Work instruction = Which lines in the records below contain the word "auch"? Report each of them.

====== Input for this task ======

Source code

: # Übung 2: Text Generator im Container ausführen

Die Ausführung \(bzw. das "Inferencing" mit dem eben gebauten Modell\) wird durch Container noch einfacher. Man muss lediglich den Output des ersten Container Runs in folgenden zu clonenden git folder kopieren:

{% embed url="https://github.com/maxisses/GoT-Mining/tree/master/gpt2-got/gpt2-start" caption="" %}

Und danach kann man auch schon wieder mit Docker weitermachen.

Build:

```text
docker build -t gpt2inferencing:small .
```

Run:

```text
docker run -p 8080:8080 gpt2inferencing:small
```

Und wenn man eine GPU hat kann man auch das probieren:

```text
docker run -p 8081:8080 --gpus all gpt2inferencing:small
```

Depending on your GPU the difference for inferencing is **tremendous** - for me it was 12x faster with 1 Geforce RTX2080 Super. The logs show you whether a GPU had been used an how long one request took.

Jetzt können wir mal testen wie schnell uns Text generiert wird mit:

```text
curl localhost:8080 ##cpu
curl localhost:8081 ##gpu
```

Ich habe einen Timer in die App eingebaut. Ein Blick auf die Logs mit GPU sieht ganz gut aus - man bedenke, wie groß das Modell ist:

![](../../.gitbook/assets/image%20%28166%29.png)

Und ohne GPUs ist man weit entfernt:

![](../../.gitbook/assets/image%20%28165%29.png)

======

Solution to the exercise =
Und danach kann man auch schon wieder mit Docker weitermachen.
Und wenn man eine GPU hat kann man auch das probieren:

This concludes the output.